*** Opening Records to process ***

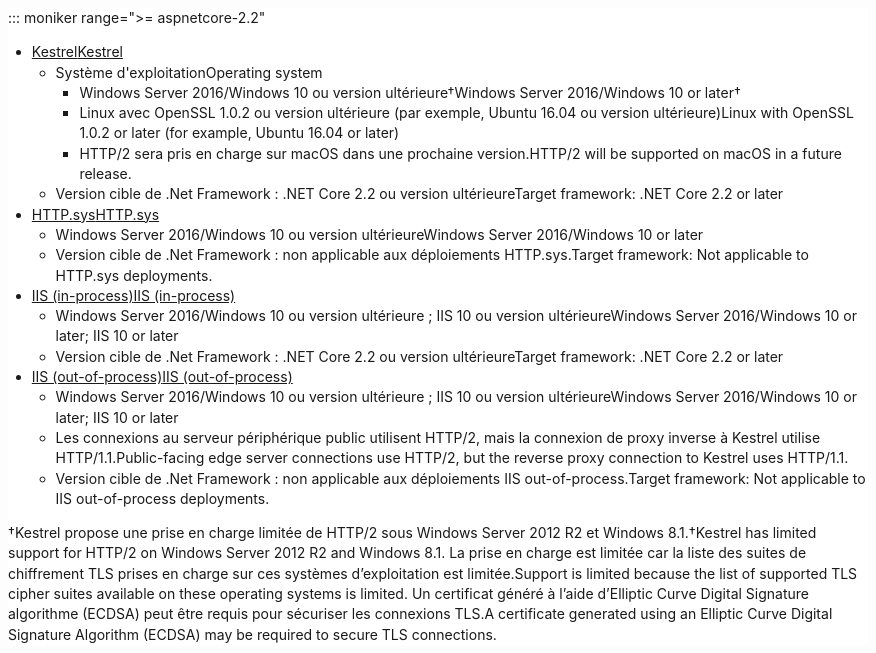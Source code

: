 ::: moniker range=">= aspnetcore-2.2"

* [<span data-ttu-id="c693e-183">Kestrel</span><span class="sxs-lookup"><span data-stu-id="c693e-183">Kestrel</span></span>](xref:fundamentals/servers/kestrel#http2-support)
  * <span data-ttu-id="c693e-184">Système d'exploitation</span><span class="sxs-lookup"><span data-stu-id="c693e-184">Operating system</span></span>
    * <span data-ttu-id="c693e-185">Windows Server 2016/Windows 10 ou version ultérieure&dagger;</span><span class="sxs-lookup"><span data-stu-id="c693e-185">Windows Server 2016/Windows 10 or later&dagger;</span></span>
    * <span data-ttu-id="c693e-186">Linux avec OpenSSL 1.0.2 ou version ultérieure (par exemple, Ubuntu 16.04 ou version ultérieure)</span><span class="sxs-lookup"><span data-stu-id="c693e-186">Linux with OpenSSL 1.0.2 or later (for example, Ubuntu 16.04 or later)</span></span>
    * <span data-ttu-id="c693e-187">HTTP/2 sera pris en charge sur macOS dans une prochaine version.</span><span class="sxs-lookup"><span data-stu-id="c693e-187">HTTP/2 will be supported on macOS in a future release.</span></span>
  * <span data-ttu-id="c693e-188">Version cible de .Net Framework : .NET Core 2.2 ou version ultérieure</span><span class="sxs-lookup"><span data-stu-id="c693e-188">Target framework: .NET Core 2.2 or later</span></span>
* [<span data-ttu-id="c693e-189">HTTP.sys</span><span class="sxs-lookup"><span data-stu-id="c693e-189">HTTP.sys</span></span>](xref:fundamentals/servers/httpsys#http2-support)
  * <span data-ttu-id="c693e-190">Windows Server 2016/Windows 10 ou version ultérieure</span><span class="sxs-lookup"><span data-stu-id="c693e-190">Windows Server 2016/Windows 10 or later</span></span>
  * <span data-ttu-id="c693e-191">Version cible de .Net Framework : non applicable aux déploiements HTTP.sys.</span><span class="sxs-lookup"><span data-stu-id="c693e-191">Target framework: Not applicable to HTTP.sys deployments.</span></span>
* [<span data-ttu-id="c693e-192">IIS (in-process)</span><span class="sxs-lookup"><span data-stu-id="c693e-192">IIS (in-process)</span></span>](xref:host-and-deploy/iis/index#http2-support)
  * <span data-ttu-id="c693e-193">Windows Server 2016/Windows 10 ou version ultérieure ; IIS 10 ou version ultérieure</span><span class="sxs-lookup"><span data-stu-id="c693e-193">Windows Server 2016/Windows 10 or later; IIS 10 or later</span></span>
  * <span data-ttu-id="c693e-194">Version cible de .Net Framework : .NET Core 2.2 ou version ultérieure</span><span class="sxs-lookup"><span data-stu-id="c693e-194">Target framework: .NET Core 2.2 or later</span></span>
* [<span data-ttu-id="c693e-195">IIS (out-of-process)</span><span class="sxs-lookup"><span data-stu-id="c693e-195">IIS (out-of-process)</span></span>](xref:host-and-deploy/iis/index#http2-support)
  * <span data-ttu-id="c693e-196">Windows Server 2016/Windows 10 ou version ultérieure ; IIS 10 ou version ultérieure</span><span class="sxs-lookup"><span data-stu-id="c693e-196">Windows Server 2016/Windows 10 or later; IIS 10 or later</span></span>
  * <span data-ttu-id="c693e-197">Les connexions au serveur périphérique public utilisent HTTP/2, mais la connexion de proxy inverse à Kestrel utilise HTTP/1.1.</span><span class="sxs-lookup"><span data-stu-id="c693e-197">Public-facing edge server connections use HTTP/2, but the reverse proxy connection to Kestrel uses HTTP/1.1.</span></span>
  * <span data-ttu-id="c693e-198">Version cible de .Net Framework : non applicable aux déploiements IIS out-of-process.</span><span class="sxs-lookup"><span data-stu-id="c693e-198">Target framework: Not applicable to IIS out-of-process deployments.</span></span>

<span data-ttu-id="c693e-199">&dagger;Kestrel propose une prise en charge limitée de HTTP/2 sous Windows Server 2012 R2 et Windows 8.1.</span><span class="sxs-lookup"><span data-stu-id="c693e-199">&dagger;Kestrel has limited support for HTTP/2 on Windows Server 2012 R2 and Windows 8.1.</span></span> <span data-ttu-id="c693e-200">La prise en charge est limitée car la liste des suites de chiffrement TLS prises en charge sur ces systèmes d’exploitation est limitée.</span><span class="sxs-lookup"><span data-stu-id="c693e-200">Support is limited because the list of supported TLS cipher suites available on these operating systems is limited.</span></span> <span data-ttu-id="c693e-201">Un certificat généré à l’aide d’Elliptic Curve Digital Signature algorithme (ECDSA) peut être requis pour sécuriser les connexions TLS.</span><span class="sxs-lookup"><span data-stu-id="c693e-201">A certificate generated using an Elliptic Curve Digital Signature Algorithm (ECDSA) may be required to secure TLS connections.</span></span>
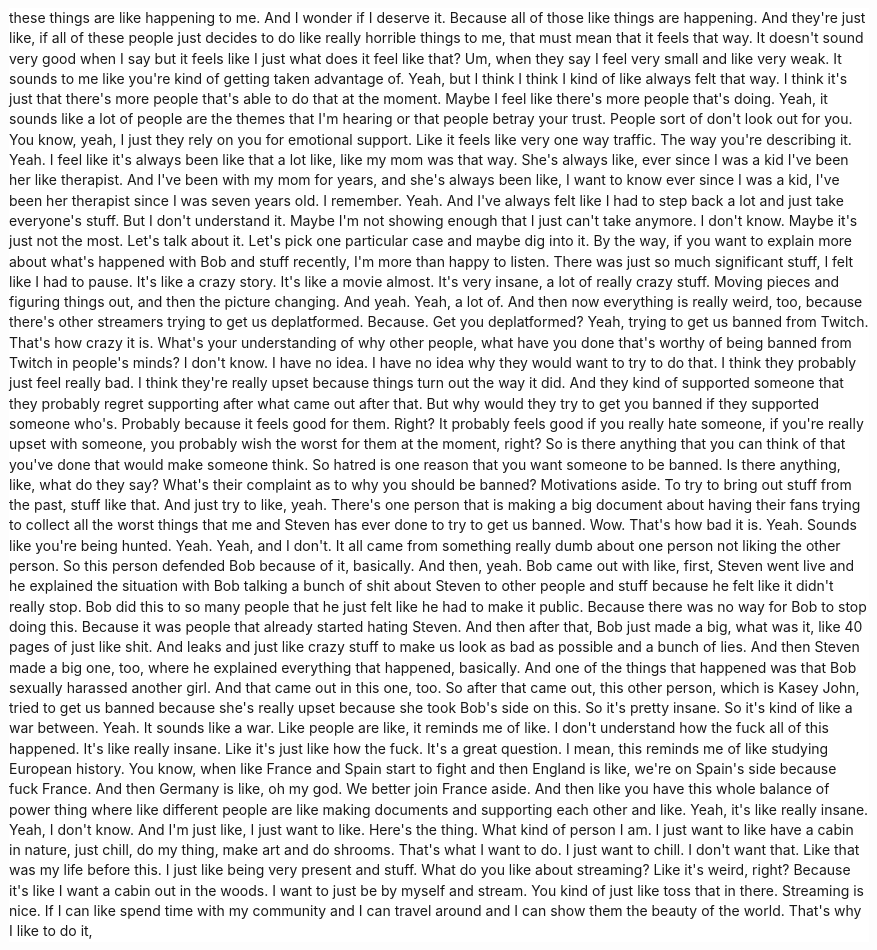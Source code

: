 these things are like happening to me. And I wonder if I deserve it. Because all of those like things are happening. And they're just like, if all of these people just decides to do like really horrible things to me, that must mean that it feels that way. It doesn't sound very good when I say but it feels like I just what does it feel like that? Um, when they say I feel very small and like very weak. It sounds to me like you're kind of getting taken advantage of. Yeah, but I think I think I kind of like always felt that way. I think it's just that there's more people that's able to do that at the moment. Maybe I feel like there's more people that's doing. Yeah, it sounds like a lot of people are the themes that I'm hearing or that people betray your trust. People sort of don't look out for you. You know, yeah, I just they rely on you for emotional support. Like it feels like very one way traffic. The way you're describing it. Yeah. I feel like it's always been like that a lot like, like my mom was that way. She's always like, ever since I was a kid I've been her like therapist. And I've been with my mom for years, and she's always been like, I want to know ever since I was a kid, I've been her therapist since I was seven years old. I remember. Yeah. And I've always felt like I had to step back a lot and just take everyone's stuff. But I don't understand it. Maybe I'm not showing enough that I just can't take anymore. I don't know. Maybe it's just not the most. Let's talk about it. Let's pick one particular case and maybe dig into it. By the way, if you want to explain more about what's happened with Bob and stuff recently, I'm more than happy to listen. There was just so much significant stuff, I felt like I had to pause. It's like a crazy story. It's like a movie almost. It's very insane, a lot of really crazy stuff. Moving pieces and figuring things out, and then the picture changing. And yeah. Yeah, a lot of. And then now everything is really weird, too, because there's other streamers trying to get us deplatformed. Because. Get you deplatformed? Yeah, trying to get us banned from Twitch. That's how crazy it is. What's your understanding of why other people, what have you done that's worthy of being banned from Twitch in people's minds? I don't know. I have no idea. I have no idea why they would want to try to do that. I think they probably just feel really bad. I think they're really upset because things turn out the way it did. And they kind of supported someone that they probably regret supporting after what came out after that. But why would they try to get you banned if they supported someone who's. Probably because it feels good for them. Right? It probably feels good if you really hate someone, if you're really upset with someone, you probably wish the worst for them at the moment, right? So is there anything that you can think of that you've done that would make someone think. So hatred is one reason that you want someone to be banned. Is there anything, like, what do they say? What's their complaint as to why you should be banned? Motivations aside. To try to bring out stuff from the past, stuff like that. And just try to like, yeah. There's one person that is making a big document about having their fans trying to collect all the worst things that me and Steven has ever done to try to get us banned. Wow. That's how bad it is. Yeah. Sounds like you're being hunted. Yeah. Yeah, and I don't. It all came from something really dumb about one person not liking the other person. So this person defended Bob because of it, basically. And then, yeah. Bob came out with like, first, Steven went live and he explained the situation with Bob talking a bunch of shit about Steven to other people and stuff because he felt like it didn't really stop. Bob did this to so many people that he just felt like he had to make it public. Because there was no way for Bob to stop doing this. Because it was people that already started hating Steven. And then after that, Bob just made a big, what was it, like 40 pages of just like shit. And leaks and just like crazy stuff to make us look as bad as possible and a bunch of lies. And then Steven made a big one, too, where he explained everything that happened, basically. And one of the things that happened was that Bob sexually harassed another girl. And that came out in this one, too. So after that came out, this other person, which is Kasey John, tried to get us banned because she's really upset because she took Bob's side on this. So it's pretty insane. So it's kind of like a war between. Yeah. It sounds like a war. Like people are like, it reminds me of like. I don't understand how the fuck all of this happened. It's like really insane. Like it's just like how the fuck. It's a great question. I mean, this reminds me of like studying European history. You know, when like France and Spain start to fight and then England is like, we're on Spain's side because fuck France. And then Germany is like, oh my god. We better join France aside. And then like you have this whole balance of power thing where like different people are like making documents and supporting each other and like. Yeah, it's like really insane. Yeah, I don't know. And I'm just like, I just want to like. Here's the thing. What kind of person I am. I just want to like have a cabin in nature, just chill, do my thing, make art and do shrooms. That's what I want to do. I just want to chill. I don't want that. Like that was my life before this. I just like being very present and stuff. What do you like about streaming? Like it's weird, right? Because it's like I want a cabin out in the woods. I want to just be by myself and stream. You kind of just like toss that in there. Streaming is nice. If I can like spend time with my community and I can travel around and I can show them the beauty of the world. That's why I like to do it,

*** Closing Records to process ***

_Your task_.
Determine how many lines above contain the string "host". Give only that number.

_Answer for this exercise_.
2